Leonardo Eguez

Personal information
- Full name: Jesús Leonardo Eguez Rivero
- Date of birth: 28 September 1990 (age 35)
- Place of birth: Santa Cruz de la Sierra, Bolivia

Team information
- Current team: Guabirá (manager)

Managerial career
- Years: Team
- 2014: Bancruz Pirai (assistant)
- 2015: Oriente Petrolero (youth)
- 2016: 24 de Septiembre (assistant)
- 2019: Guabirá (assistant)
- 2019: Guabirá (interim)
- 2020: Nacional Potosí (assistant)
- 2020: San Felipe
- 2021–2023: Oriente Petrolero (reserves)
- 2023: Oriente Petrolero (interim)
- 2023–2024: Universitario de Vinto (assistant)
- 2024: San Antonio Bulo Bulo
- 2025: Independiente Petrolero
- 2025–2026: Nacional Potosí
- 2026–: Guabirá

= Leonardo Eguez =

Bolivian footballer (born 1990)

Jesús Leonardo Eguez Rivero (born 28 September 1990) is a Bolivian football manager, currently in charge of Guabirá.

==Career==
Born in Santa Cruz de la Sierra, Eguez began his career as an assistant of Bancruz Pirai in 2014. In the following year, he was manager of Oriente Petrolero's under-15 squad, before returning to assistant duties in 2016 with 24 de Septiembre.

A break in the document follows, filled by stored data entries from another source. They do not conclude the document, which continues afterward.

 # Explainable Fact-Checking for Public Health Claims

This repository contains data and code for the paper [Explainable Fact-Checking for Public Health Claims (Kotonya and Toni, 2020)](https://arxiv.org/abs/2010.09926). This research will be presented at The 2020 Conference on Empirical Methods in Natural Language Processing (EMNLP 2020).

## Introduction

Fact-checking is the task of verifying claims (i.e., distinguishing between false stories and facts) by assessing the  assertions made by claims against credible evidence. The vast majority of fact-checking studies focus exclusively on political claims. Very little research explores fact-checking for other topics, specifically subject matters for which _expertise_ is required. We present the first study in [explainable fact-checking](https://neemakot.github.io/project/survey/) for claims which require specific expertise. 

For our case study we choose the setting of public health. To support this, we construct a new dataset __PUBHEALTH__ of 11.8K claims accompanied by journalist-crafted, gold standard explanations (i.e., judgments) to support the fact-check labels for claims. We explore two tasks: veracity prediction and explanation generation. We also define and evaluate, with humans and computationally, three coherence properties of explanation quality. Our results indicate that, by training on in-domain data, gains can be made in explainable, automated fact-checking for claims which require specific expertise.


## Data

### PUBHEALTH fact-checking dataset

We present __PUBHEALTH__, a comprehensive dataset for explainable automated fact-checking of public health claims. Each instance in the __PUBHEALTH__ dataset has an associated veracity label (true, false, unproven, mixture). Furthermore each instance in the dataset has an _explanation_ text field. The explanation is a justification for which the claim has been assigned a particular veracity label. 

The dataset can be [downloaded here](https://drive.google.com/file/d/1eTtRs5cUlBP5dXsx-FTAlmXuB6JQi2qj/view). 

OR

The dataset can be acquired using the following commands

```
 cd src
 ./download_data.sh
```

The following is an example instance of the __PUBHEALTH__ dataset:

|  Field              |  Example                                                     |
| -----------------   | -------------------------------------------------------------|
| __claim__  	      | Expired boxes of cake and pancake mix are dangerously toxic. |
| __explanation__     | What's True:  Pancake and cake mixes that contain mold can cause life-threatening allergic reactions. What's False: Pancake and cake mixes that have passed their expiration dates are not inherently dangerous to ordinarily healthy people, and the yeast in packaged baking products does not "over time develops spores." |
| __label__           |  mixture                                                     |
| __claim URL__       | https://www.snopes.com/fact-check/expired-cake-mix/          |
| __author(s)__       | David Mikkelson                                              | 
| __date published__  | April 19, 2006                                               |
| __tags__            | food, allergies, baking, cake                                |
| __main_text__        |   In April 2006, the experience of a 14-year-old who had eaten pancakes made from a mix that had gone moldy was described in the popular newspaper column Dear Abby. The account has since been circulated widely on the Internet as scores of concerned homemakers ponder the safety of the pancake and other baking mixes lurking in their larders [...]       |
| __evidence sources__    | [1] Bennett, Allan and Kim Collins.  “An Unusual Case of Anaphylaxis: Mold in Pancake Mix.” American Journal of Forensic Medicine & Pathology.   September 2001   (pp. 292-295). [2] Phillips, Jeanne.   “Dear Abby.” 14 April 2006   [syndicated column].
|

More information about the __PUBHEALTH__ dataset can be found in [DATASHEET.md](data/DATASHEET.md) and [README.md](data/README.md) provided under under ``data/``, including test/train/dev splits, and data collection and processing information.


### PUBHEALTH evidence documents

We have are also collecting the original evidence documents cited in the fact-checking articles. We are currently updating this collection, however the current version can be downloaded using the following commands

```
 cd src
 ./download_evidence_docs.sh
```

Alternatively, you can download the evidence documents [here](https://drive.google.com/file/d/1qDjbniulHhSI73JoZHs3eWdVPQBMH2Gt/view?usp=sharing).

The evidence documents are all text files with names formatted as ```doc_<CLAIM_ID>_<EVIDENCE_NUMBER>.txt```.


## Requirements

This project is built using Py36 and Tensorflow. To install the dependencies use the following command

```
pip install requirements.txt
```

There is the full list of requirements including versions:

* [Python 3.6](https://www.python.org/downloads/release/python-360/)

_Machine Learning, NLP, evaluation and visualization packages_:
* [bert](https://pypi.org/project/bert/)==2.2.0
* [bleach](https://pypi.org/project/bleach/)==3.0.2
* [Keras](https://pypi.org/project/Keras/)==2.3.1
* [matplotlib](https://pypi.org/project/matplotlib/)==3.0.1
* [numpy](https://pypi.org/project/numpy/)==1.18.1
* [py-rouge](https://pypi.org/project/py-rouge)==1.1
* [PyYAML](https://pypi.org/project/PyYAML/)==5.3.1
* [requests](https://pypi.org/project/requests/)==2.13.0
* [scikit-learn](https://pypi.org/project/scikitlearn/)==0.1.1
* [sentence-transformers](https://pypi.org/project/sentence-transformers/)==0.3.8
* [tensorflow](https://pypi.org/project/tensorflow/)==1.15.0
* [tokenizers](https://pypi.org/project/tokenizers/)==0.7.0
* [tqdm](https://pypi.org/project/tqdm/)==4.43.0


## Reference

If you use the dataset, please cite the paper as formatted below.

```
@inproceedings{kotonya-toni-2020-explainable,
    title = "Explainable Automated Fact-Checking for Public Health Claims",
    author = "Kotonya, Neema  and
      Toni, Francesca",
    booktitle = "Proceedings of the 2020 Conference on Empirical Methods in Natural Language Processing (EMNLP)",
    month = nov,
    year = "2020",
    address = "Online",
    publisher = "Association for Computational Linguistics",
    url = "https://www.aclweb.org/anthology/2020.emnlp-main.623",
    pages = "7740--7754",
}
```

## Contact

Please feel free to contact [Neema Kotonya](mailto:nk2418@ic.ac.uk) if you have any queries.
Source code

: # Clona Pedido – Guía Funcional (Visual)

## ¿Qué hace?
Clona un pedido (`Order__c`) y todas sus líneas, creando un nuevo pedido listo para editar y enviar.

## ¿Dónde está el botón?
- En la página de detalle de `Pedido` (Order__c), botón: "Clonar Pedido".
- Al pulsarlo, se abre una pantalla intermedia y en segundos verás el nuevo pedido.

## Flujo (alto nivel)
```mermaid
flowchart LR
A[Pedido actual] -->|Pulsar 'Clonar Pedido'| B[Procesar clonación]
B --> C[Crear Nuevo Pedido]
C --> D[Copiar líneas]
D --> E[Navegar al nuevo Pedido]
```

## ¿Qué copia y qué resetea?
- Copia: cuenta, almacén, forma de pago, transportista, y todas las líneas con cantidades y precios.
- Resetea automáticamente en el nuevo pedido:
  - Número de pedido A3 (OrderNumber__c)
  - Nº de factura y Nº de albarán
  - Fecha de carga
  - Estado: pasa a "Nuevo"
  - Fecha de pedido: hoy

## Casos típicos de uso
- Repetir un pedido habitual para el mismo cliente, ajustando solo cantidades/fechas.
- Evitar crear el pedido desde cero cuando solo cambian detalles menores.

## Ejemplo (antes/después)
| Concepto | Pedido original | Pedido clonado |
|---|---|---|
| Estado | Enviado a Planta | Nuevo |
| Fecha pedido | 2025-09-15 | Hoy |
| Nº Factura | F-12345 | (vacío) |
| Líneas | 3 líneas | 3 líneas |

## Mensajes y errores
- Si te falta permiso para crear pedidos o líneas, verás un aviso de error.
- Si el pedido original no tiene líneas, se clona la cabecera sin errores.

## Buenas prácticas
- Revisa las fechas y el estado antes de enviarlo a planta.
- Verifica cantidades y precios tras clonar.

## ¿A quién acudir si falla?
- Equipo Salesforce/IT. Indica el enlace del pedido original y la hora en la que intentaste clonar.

In 2019, after nearly two years back at Oriente as an analyst of Ronald Arana, Eguez followed Arana to Guabirá, as his assistant. In March of that year, he was named interim manager of the club.

Ahead of the 2020 season, Eguez became Jeaustin Campos' assistant at Nacional Potosí. He left in March after Campos was sacked, and took over lowly local side San Felipe.

Eguez returned to Oriente in 2021, as a manager of the reserve team. In April 2023, he became an interim manager of the main squad, and returned to his previous role in the following month after the appointment of Guillermo Hoyos.

In July 2023, Eguez joined Pablo Godoy's staff at Universitario de Vinto. On 4 October of the following year, he left his role to take over San Antonio Bulo Bulo.

On 24 December 2024, San Antonio announced Eguez's departure from the club. The following 9 July, he took over fellow top tier side Independiente Petrolero.

On 9 September 2025, Eguez resigned from Independiente, and took over Nacional Potosí the following day. Sacked by the latter on 6 March of the following year, he returned to Guabirá three days later, now as permanent manager.